Excerpts from a dataset:
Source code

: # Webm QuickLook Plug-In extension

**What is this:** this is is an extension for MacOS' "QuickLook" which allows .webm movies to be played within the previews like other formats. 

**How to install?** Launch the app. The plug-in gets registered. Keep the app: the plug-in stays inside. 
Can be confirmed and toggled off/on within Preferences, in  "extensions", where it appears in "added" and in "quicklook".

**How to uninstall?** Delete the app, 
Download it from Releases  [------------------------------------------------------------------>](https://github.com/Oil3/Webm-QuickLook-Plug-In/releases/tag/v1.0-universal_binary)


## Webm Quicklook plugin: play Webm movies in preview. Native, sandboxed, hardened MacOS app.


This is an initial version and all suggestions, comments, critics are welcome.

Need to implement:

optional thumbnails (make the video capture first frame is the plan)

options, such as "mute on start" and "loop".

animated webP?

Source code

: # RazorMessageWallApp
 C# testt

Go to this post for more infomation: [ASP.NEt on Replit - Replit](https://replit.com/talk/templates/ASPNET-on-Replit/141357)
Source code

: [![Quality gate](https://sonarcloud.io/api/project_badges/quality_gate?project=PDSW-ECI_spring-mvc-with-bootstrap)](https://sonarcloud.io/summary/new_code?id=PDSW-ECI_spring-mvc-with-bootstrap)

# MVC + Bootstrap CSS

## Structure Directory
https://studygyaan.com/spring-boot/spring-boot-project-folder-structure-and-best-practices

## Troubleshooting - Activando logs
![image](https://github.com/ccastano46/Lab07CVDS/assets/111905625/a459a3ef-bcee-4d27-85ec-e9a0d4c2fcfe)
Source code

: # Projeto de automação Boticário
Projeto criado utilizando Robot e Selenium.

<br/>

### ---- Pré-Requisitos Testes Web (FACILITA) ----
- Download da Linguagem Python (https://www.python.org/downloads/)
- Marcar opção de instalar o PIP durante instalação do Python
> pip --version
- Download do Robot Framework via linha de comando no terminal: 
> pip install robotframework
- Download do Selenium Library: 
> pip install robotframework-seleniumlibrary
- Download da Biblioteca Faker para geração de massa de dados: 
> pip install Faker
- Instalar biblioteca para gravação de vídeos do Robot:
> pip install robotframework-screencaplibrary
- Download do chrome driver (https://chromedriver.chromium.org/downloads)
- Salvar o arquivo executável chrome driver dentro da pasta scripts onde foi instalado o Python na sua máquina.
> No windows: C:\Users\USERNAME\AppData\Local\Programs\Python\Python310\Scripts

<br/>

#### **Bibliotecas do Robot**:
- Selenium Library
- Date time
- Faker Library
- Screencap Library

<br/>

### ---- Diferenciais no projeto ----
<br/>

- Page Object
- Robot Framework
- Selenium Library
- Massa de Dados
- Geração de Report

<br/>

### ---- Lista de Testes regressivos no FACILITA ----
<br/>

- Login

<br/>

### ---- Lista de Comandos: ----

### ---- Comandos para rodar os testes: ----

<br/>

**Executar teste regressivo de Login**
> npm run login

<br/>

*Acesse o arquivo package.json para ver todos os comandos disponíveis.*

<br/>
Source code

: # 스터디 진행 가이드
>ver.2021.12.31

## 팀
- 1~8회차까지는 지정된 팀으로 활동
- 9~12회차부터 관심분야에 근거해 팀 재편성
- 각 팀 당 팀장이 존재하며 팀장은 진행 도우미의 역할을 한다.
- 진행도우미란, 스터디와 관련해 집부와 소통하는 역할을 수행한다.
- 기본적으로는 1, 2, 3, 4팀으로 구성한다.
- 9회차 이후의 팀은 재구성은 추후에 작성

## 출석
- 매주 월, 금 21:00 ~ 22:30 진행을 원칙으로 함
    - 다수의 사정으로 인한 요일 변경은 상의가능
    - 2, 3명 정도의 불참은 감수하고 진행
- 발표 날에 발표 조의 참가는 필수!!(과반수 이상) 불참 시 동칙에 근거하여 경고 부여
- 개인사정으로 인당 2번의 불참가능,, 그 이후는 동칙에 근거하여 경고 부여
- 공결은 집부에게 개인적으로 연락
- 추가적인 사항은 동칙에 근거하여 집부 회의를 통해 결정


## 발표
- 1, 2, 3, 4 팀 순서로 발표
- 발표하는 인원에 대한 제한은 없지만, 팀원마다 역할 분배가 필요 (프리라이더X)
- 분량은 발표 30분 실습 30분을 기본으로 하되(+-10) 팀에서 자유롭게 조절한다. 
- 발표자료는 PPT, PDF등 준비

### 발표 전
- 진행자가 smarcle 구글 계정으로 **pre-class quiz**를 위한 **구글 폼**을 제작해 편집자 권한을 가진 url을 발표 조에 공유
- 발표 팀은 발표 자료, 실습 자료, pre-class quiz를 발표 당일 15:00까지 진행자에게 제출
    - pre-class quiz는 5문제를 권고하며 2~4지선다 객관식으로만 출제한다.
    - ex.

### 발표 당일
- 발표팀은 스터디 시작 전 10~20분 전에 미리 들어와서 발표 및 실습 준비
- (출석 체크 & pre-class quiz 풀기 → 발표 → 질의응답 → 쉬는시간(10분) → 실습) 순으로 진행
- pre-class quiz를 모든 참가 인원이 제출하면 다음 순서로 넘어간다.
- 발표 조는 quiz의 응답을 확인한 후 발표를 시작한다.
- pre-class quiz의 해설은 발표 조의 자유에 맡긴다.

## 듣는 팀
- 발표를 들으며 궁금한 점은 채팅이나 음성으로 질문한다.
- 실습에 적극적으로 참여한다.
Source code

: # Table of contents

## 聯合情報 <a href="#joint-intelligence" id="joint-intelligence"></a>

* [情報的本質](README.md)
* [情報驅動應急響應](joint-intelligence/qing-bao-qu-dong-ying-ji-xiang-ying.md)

*Aim of the task*
An exact copy of every record is needed.

*Answer to the exercise*
Source code

: # Webm QuickLook Plug-In extension

**What is this:** this is is an extension for MacOS' "QuickLook" which allows .webm movies to be played within the previews like other formats. 

**How to install?** Launch the app. The plug-in gets registered. Keep the app: the plug-in stays inside. 
Can be confirmed and toggled off/on within Preferences, in  "extensions", where it appears in "added" and in "quicklook".

**How to uninstall?** Delete the app, 
Download it from Releases  [------------------------------------------------------------------>](https://github.com/Oil3/Webm-QuickLook-Plug-In/releases/tag/v1.0-universal_binary)


## Webm Quicklook plugin: play Webm movies in preview. Native, sandboxed, hardened MacOS app.


This is an initial version and all suggestions, comments, critics are welcome.

Need to implement:

optional thumbnails (make the video capture first frame is the plan)

options, such as "mute on start" and "loop".

animated webP?

Source code

: # RazorMessageWallApp
 C# testt

Go to this post for more infomation: [ASP.NEt on Replit - Replit](https://replit.com/talk/templates/ASPNET-on-Replit/141357)
Source code

: [![Quality gate](https://sonarcloud.io/api/project_badges/quality_gate?project=PDSW-ECI_spring-mvc-with-bootstrap)](https://sonarcloud.io/summary/new_code?id=PDSW-ECI_spring-mvc-with-bootstrap)

# MVC + Bootstrap CSS

## Structure Directory
https://studygyaan.com/spring-boot/spring-boot-project-folder-structure-and-best-practices

## Troubleshooting - Activando logs
![image](https://github.com/ccastano46/Lab07CVDS/assets/111905625/a459a3ef-bcee-4d27-85ec-e9a0d4c2fcfe)
Source code

: # Projeto de automação Boticário
Projeto criado utilizando Robot e Selenium.

<br/>

### ---- Pré-Requisitos Testes Web (FACILITA) ----
- Download da Linguagem Python (https://www.python.org/downloads/)
- Marcar opção de instalar o PIP durante instalação do Python
> pip --version
- Download do Robot Framework via linha de comando no terminal: 
> pip install robotframework
- Download do Selenium Library: 
> pip install robotframework-seleniumlibrary
- Download da Biblioteca Faker para geração de massa de dados: 
> pip install Faker
- Instalar biblioteca para gravação de vídeos do Robot:
> pip install robotframework-screencaplibrary
- Download do chrome driver (https://chromedriver.chromium.org/downloads)
- Salvar o arquivo executável chrome driver dentro da pasta scripts onde foi instalado o Python na sua máquina.
> No windows: C:\Users\USERNAME\AppData\Local\Programs\Python\Python310\Scripts

<br/>

#### **Bibliotecas do Robot**:
- Selenium Library
- Date time
- Faker Library
- Screencap Library

<br/>

### ---- Diferenciais no projeto ----
<br/>

- Page Object
- Robot Framework
- Selenium Library
- Massa de Dados
- Geração de Report

<br/>

### ---- Lista de Testes regressivos no FACILITA ----
<br/>

- Login

<br/>

### ---- Lista de Comandos: ----

### ---- Comandos para rodar os testes: ----

<br/>

**Executar teste regressivo de Login**
> npm run login

<br/>

*Acesse o arquivo package.json para ver todos os comandos disponíveis.*

<br/>
Source code

: # 스터디 진행 가이드
>ver.2021.12.31

## 팀
- 1~8회차까지는 지정된 팀으로 활동
- 9~12회차부터 관심분야에 근거해 팀 재편성
- 각 팀 당 팀장이 존재하며 팀장은 진행 도우미의 역할을 한다.
- 진행도우미란, 스터디와 관련해 집부와 소통하는 역할을 수행한다.
- 기본적으로는 1, 2, 3, 4팀으로 구성한다.
- 9회차 이후의 팀은 재구성은 추후에 작성

## 출석
- 매주 월, 금 21:00 ~ 22:30 진행을 원칙으로 함
    - 다수의 사정으로 인한 요일 변경은 상의가능
    - 2, 3명 정도의 불참은 감수하고 진행
- 발표 날에 발표 조의 참가는 필수!!(과반수 이상) 불참 시 동칙에 근거하여 경고 부여
- 개인사정으로 인당 2번의 불참가능,, 그 이후는 동칙에 근거하여 경고 부여
- 공결은 집부에게 개인적으로 연락
- 추가적인 사항은 동칙에 근거하여 집부 회의를 통해 결정


## 발표
- 1, 2, 3, 4 팀 순서로 발표
- 발표하는 인원에 대한 제한은 없지만, 팀원마다 역할 분배가 필요 (프리라이더X)
- 분량은 발표 30분 실습 30분을 기본으로 하되(+-10) 팀에서 자유롭게 조절한다. 
- 발표자료는 PPT, PDF등 준비

### 발표 전
- 진행자가 smarcle 구글 계정으로 **pre-class quiz**를 위한 **구글 폼**을 제작해 편집자 권한을 가진 url을 발표 조에 공유
- 발표 팀은 발표 자료, 실습 자료, pre-class quiz를 발표 당일 15:00까지 진행자에게 제출
    - pre-class quiz는 5문제를 권고하며 2~4지선다 객관식으로만 출제한다.
    - ex.

### 발표 당일
- 발표팀은 스터디 시작 전 10~20분 전에 미리 들어와서 발표 및 실습 준비
- (출석 체크 & pre-class quiz 풀기 → 발표 → 질의응답 → 쉬는시간(10분) → 실습) 순으로 진행
- pre-class quiz를 모든 참가 인원이 제출하면 다음 순서로 넘어간다.
- 발표 조는 quiz의 응답을 확인한 후 발표를 시작한다.
- pre-class quiz의 해설은 발표 조의 자유에 맡긴다.

## 듣는 팀
- 발표를 들으며 궁금한 점은 채팅이나 음성으로 질문한다.
- 실습에 적극적으로 참여한다.
Source code

: # Table of contents

## 聯合情報 <a href="#joint-intelligence" id="joint-intelligence"></a>

* [情報的本質](README.md)
* [情報驅動應急響應](joint-intelligence/qing-bao-qu-dong-ying-ji-xiang-ying.md)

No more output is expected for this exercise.